蜀の臣。蜀の滅亡に立ちあい、降伏した劉禅に従って魏に移った。
演義の郤正
諸葛亮の死後、宦官黄皓の讒言により冷遇され怒る姜維に対し、なだめて助言を与えた。
蜀が魏将鄧艾の侵攻を受けた折には、劉禅に諸葛亮の子の諸葛瞻(しょかつせん)を起用するよう勧めた。
蜀の滅亡後、郤正は樊建、張紹ら数人とともに、劉禅に従って洛陽に送られた。
宴席で劉禅は司馬昭に蜀が恋しくないかと問われるが、「ここが楽しいから、別に恋しくありません」と答える。
見かねた郤正は、手洗いに立った劉禅の後を追い「もし、また問われたら泣きながら『親たちの墓が遠い濁にあるので毎日悲しい』とお答えなされ。きっと蜀に帰らせてもらえるでしょう」と説く。

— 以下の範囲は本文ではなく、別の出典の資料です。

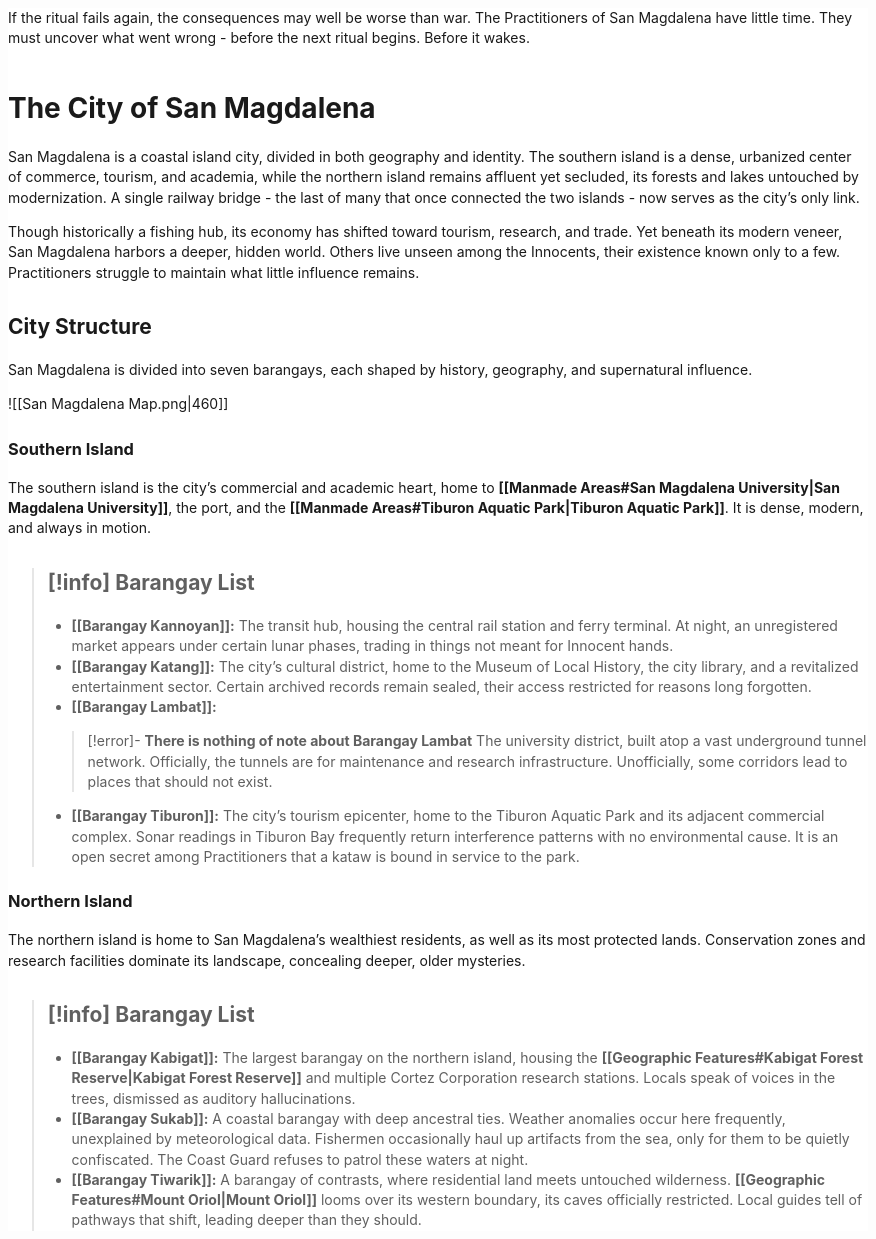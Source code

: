 If the ritual fails again, the consequences may well be worse than war. The Practitioners of San Magdalena have little time. They must uncover what went wrong - before the next ritual begins. Before it wakes.
# The City of San Magdalena

San Magdalena is a coastal island city, divided in both geography and identity. The southern island is a dense, urbanized center of commerce, tourism, and academia, while the northern island remains affluent yet secluded, its forests and lakes untouched by modernization. A single railway bridge - the last of many that once connected the two islands - now serves as the city’s only link.

Though historically a fishing hub, its economy has shifted toward tourism, research, and trade. Yet beneath its modern veneer, San Magdalena harbors a deeper, hidden world. Others live unseen among the Innocents, their existence known only to a few. Practitioners struggle to maintain what little influence remains.

## City Structure

San Magdalena is divided into seven barangays, each shaped by history, geography, and supernatural influence.

 ![[San Magdalena Map.png|460]]
### Southern Island
 The southern island is the city’s commercial and academic heart, home to **[[Manmade Areas#San Magdalena University|San Magdalena University]]**, the port, and the **[[Manmade Areas#Tiburon Aquatic Park|Tiburon Aquatic Park]]**. It is dense, modern, and always in motion.
 
 > [!info] **Barangay List**
 > ---
> - **[[Barangay Kannoyan]]:** The transit hub, housing the central rail station and ferry terminal. At night, an unregistered market appears under certain lunar phases, trading in things not meant for Innocent hands.
> - **[[Barangay Katang]]:** The city’s cultural district, home to the Museum of Local History, the city library, and a revitalized entertainment sector. Certain archived records remain sealed, their access restricted for reasons long forgotten.
> - **[[Barangay Lambat]]:**
>> [!error]- **There is nothing of note about Barangay Lambat**
>> The university district, built atop a vast underground tunnel network. Officially, the tunnels are for maintenance and research infrastructure. Unofficially, some corridors lead to places that should not exist.
> - **[[Barangay Tiburon]]:** The city’s tourism epicenter, home to the Tiburon Aquatic Park and its adjacent commercial complex. Sonar readings in Tiburon Bay frequently return interference patterns with no environmental cause. It is an open secret among Practitioners that a kataw is bound in service to the park.
### Northern Island
The northern island is home to San Magdalena’s wealthiest residents, as well as its most protected lands. Conservation zones and research facilities dominate its landscape, concealing deeper, older mysteries.

 > [!info] **Barangay List**
 > ---
 > - **[[Barangay Kabigat]]:** The largest barangay on the northern island, housing the **[[Geographic Features#Kabigat Forest Reserve|Kabigat Forest Reserve]]** and multiple Cortez Corporation research stations. Locals speak of voices in the trees, dismissed as auditory hallucinations.
 > - **[[Barangay Sukab]]:** A coastal barangay with deep ancestral ties. Weather anomalies occur here frequently, unexplained by meteorological data. Fishermen occasionally haul up artifacts from the sea, only for them to be quietly confiscated. The Coast Guard refuses to patrol these waters at night.
 > - **[[Barangay Tiwarik]]:** A barangay of contrasts, where residential land meets untouched wilderness. **[[Geographic Features#Mount Oriol|Mount Oriol]]** looms over its western boundary, its caves officially restricted. Local guides tell of pathways that shift, leading deeper than they should.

席に戻った劉禅は、言われた通りに話し、泣こうとするが、涙が出ないので失敗する。郤正の入れ知恵だと司馬昭に看破されてしまった。
正史の郤正
三十年にわたり宦官黄皓と屋敷を並べる仲だったが、気に入られることもなく嫌われることもなかった。そのため際立った出世はなく、一方で陥れられることもなかった。
降伏するにあたり、劉禅が落ち度なくふるまうことができたのは、妻子を捨てて同行した郤正のおかげだった。
後に論文の中で、世間で評価の低い姜維について、学問を好み質素な生活に甘んじたことを評価している。